I told an acquaintance at work that my daycare was closed over spring break. She was horrified. I wonder what she would have said had I told her about the whole month of August!
Now sure, my reaction was similar when I learned (before signing the kids up, obviously) of these various closures. It can be a problem to come up with that kind of time off. But now, I understand the wisdom of it. It gives the year some structure. It gives us the opportunity to create some family traditions. This year, Marc and I split Spring Break. We each took 2 days off. I took the kids to the park and the Manitoba Museum; Marc took them swimming and to the Children's Museum. It was a great week (even with Hanaa in a no-stroller phase). I think they will look forward to it next year as well. It was also a fairly inexpensive week as we have memberships at the Y and the Museum.
The kids look forward to the month of August as well. Marc and I take vacation time - together if we can manage it. My Mom comes out for a week to take care of the kids. We call it her Nanny-Nana gig. The kids love having her here, and I really enjoy the visit as well as having another adult in the house who can come up with supper ideas (and who makes a killer Greek salad).
So, Shar, if you're reading this (and even if you're not), thank you.
2 comments:
Thank you for writing this. As a dayhome provider, it kills me that when there is no school, I don't get time alone with my kids and hubby. I get a house full of kids that aren't mine which ends up being too many to fit in my van and it means that we need to stay stuck in the house the whole time, or are limited to places we can walk to.
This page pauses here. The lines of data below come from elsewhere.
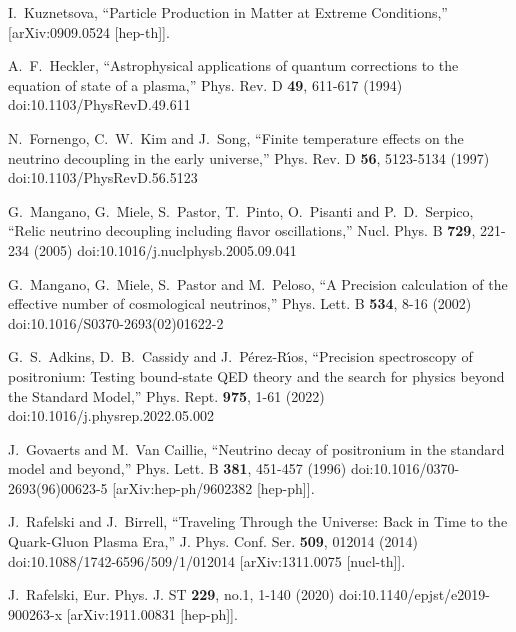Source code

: \documentclass[universe,article,submit,moreauthors,pdftex,a4paper]{Definitions/mdpi}
\begin{document}
\begin{thebibliography}{99}
I.~Kuznetsova,
``Particle Production in Matter at Extreme Conditions,''
[arXiv:0909.0524 [hep-th]].

A.~F.~Heckler,
``Astrophysical applications of quantum corrections to the equation of state of a plasma,''
Phys. Rev. D \textbf{49}, 611-617 (1994)
doi:10.1103/PhysRevD.49.611

N.~Fornengo, C.~W.~Kim and J.~Song,
``Finite temperature effects on the neutrino decoupling in the early universe,''
Phys. Rev. D \textbf{56}, 5123-5134 (1997)
doi:10.1103/PhysRevD.56.5123

G.~Mangano, G.~Miele, S.~Pastor, T.~Pinto, O.~Pisanti and P.~D.~Serpico,
``Relic neutrino decoupling including flavor oscillations,''
Nucl. Phys. B \textbf{729}, 221-234 (2005)
doi:10.1016/j.nuclphysb.2005.09.041

G.~Mangano, G.~Miele, S.~Pastor and M.~Peloso,
``A Precision calculation of the effective number of cosmological neutrinos,''
Phys. Lett. B \textbf{534}, 8-16 (2002)
doi:10.1016/S0370-2693(02)01622-2

G.~S.~Adkins, D.~B.~Cassidy and J.~P\'erez-R\'\i{}os,
``Precision spectroscopy of positronium: Testing bound-state QED theory and the search for physics beyond the Standard Model,''
Phys. Rept. \textbf{975}, 1-61 (2022)
doi:10.1016/j.physrep.2022.05.002

J.~Govaerts and M.~Van Caillie,
``Neutrino decay of positronium in the standard model and beyond,''
Phys. Lett. B \textbf{381}, 451-457 (1996)
doi:10.1016/0370-2693(96)00623-5
[arXiv:hep-ph/9602382 [hep-ph]].

J.~Rafelski and J.~Birrell,
``Traveling Through the Universe: Back in Time to the Quark-Gluon Plasma Era,''
J. Phys. Conf. Ser. \textbf{509}, 012014 (2014)
doi:10.1088/1742-6596/509/1/012014
[arXiv:1311.0075 [nucl-th]].

J.~Rafelski,
Eur. Phys. J. ST \textbf{229}, no.1, 1-140 (2020)
doi:10.1140/epjst/e2019-900263-x
[arXiv:1911.00831 [hep-ph]].


\end{thebibliography}
\end{document}
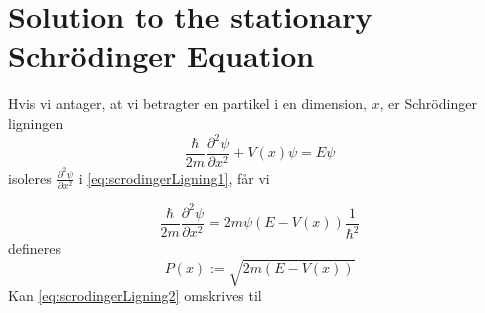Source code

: \section{Solution to the stationary Schrödinger Equation}
Hvis vi antager, at vi betragter en partikel i en dimension, $x$,  er Schrödinger ligningen
\begin{equation}
    \frac{\hbar}{2m}\frac{\partial^2 \psi}{\partial x^2} + V(x) \psi = E \psi
    \label{eq:scrodingerLigning1}
\end{equation}
isoleres $\frac{\partial^2 \psi}{\partial x^2}$ i \cref{eq:scrodingerLigning1}, får vi

\begin{equation}
    \frac{\hbar}{2m}\frac{\partial^2 \psi}{\partial x^2} = 2m\psi (E  - V(x)) \frac{1}{\hbar^2}
    \label{eq:scrodingerLigning2}
\end{equation}
defineres
\begin{equation}
P(x) := \sqrt{2m(E-V(x))}
\end{equation}
Kan \cref{eq:scrodingerLigning2} omskrives til

\begin{equation}
    
    \label{eq:scrodingerLigning3}
\end{equation}
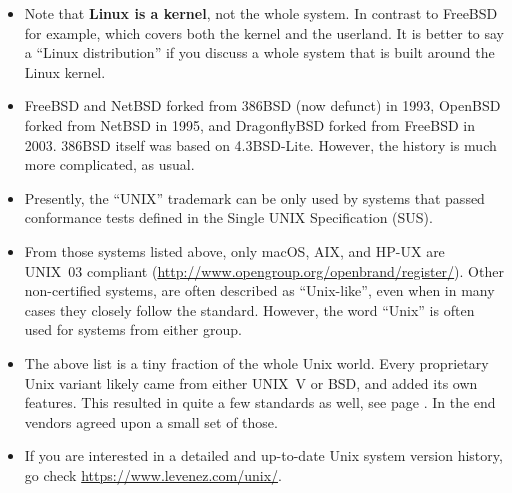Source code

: \documentclass[article]{seminar}
\newcommand{\sltitle}[1]{{\centering\textbf{\Large #1}
    \vskip 2em plus 0pt minus 2em\par}} %
\newcommand{\emsl}[1]{\textbf{#1}} %
\begin{document}





\begin{itemize}
\item Note that \emsl{Linux is a kernel}, not the whole system.  In contrast to
FreeBSD for example, which covers both the kernel and the userland.  It is
better to say a ``Linux distribution'' if you discuss a whole system that is
built around the Linux kernel.
\item FreeBSD and NetBSD forked from 386BSD (now defunct) in 1993, OpenBSD
forked from NetBSD in 1995, and DragonflyBSD forked from FreeBSD in 2003.
386BSD itself was based on 4.3BSD-Lite.  However, the history is much more
complicated, as usual.
\item Presently, the ``UNIX'' trademark can be only used by systems that passed
conformance tests defined in the Single UNIX Specification (SUS).
\item From those systems listed above, only macOS, AIX, and HP-UX are
UNIX~03 compliant (\url{http://www.opengroup.org/openbrand/register/}).  Other
non-certified systems, are often described as ``Unix-like'', even when in many
cases they closely follow the standard.  However, the word ``Unix'' is often used
for systems from either group.
\item The above list is a tiny fraction of the whole Unix world.  Every
proprietary Unix variant likely came from either UNIX~V or BSD, and added its
own features.  This resulted in quite a few standards as well, see page
\pageref{UNIXSTANDARDS}.  In the end vendors agreed upon a small set of those.
\item If you are interested in a detailed and up-to-date Unix system version
history, go check \url{https://www.levenez.com/unix/}.
\end{itemize}


\end{document}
It's a big issue for me, but I have tremendous guilt at not "being there" for my dayhome parents in their time of need - when there is no school.
I have decided to take off the month of July at the urging of many friends and family members and I am feeling terrible about it. But to see how you made it work for you guys and how you are enjoying it, well, that makes me feel a lot better about it. :)
Thanks, Lee-Ann. :)
You're welcome! The bottom line is that you really don't want someone who is burnt out looking after your kids!
And, as good childcare spaces are hard to find, people will put up with a lot for a place where their child is well cared for. ("Put up with a lot" sounds really negative - I don't mean it that way!)